> **What the exercise asks**: Would you transcribe the line containing "- ✅ **Rollback" and every line after it, through the end of the records below, exactly and with nothing else?

━━━ Task data

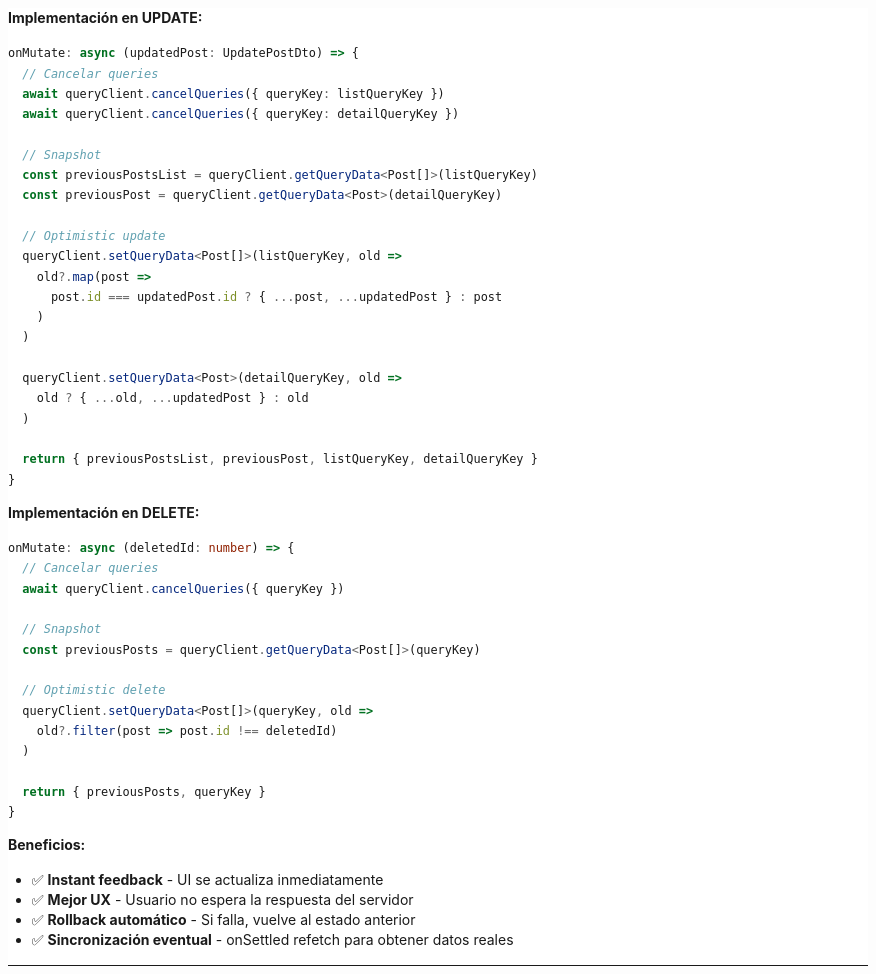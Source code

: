 **Implementación en UPDATE:**

```typescript
onMutate: async (updatedPost: UpdatePostDto) => {
  // Cancelar queries
  await queryClient.cancelQueries({ queryKey: listQueryKey })
  await queryClient.cancelQueries({ queryKey: detailQueryKey })

  // Snapshot
  const previousPostsList = queryClient.getQueryData<Post[]>(listQueryKey)
  const previousPost = queryClient.getQueryData<Post>(detailQueryKey)

  // Optimistic update
  queryClient.setQueryData<Post[]>(listQueryKey, old =>
    old?.map(post =>
      post.id === updatedPost.id ? { ...post, ...updatedPost } : post
    )
  )

  queryClient.setQueryData<Post>(detailQueryKey, old =>
    old ? { ...old, ...updatedPost } : old
  )

  return { previousPostsList, previousPost, listQueryKey, detailQueryKey }
}
```

**Implementación en DELETE:**

```typescript
onMutate: async (deletedId: number) => {
  // Cancelar queries
  await queryClient.cancelQueries({ queryKey })

  // Snapshot
  const previousPosts = queryClient.getQueryData<Post[]>(queryKey)

  // Optimistic delete
  queryClient.setQueryData<Post[]>(queryKey, old =>
    old?.filter(post => post.id !== deletedId)
  )

  return { previousPosts, queryKey }
}
```

**Beneficios:**

- ✅ **Instant feedback** - UI se actualiza inmediatamente
- ✅ **Mejor UX** - Usuario no espera la respuesta del servidor
- ✅ **Rollback automático** - Si falla, vuelve al estado anterior
- ✅ **Sincronización eventual** - onSettled refetch para obtener datos reales

---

━━━━━━

> **Solved problem**:
- ✅ **Rollback automático** - Si falla, vuelve al estado anterior
- ✅ **Sincronización eventual** - onSettled refetch para obtener datos reales

---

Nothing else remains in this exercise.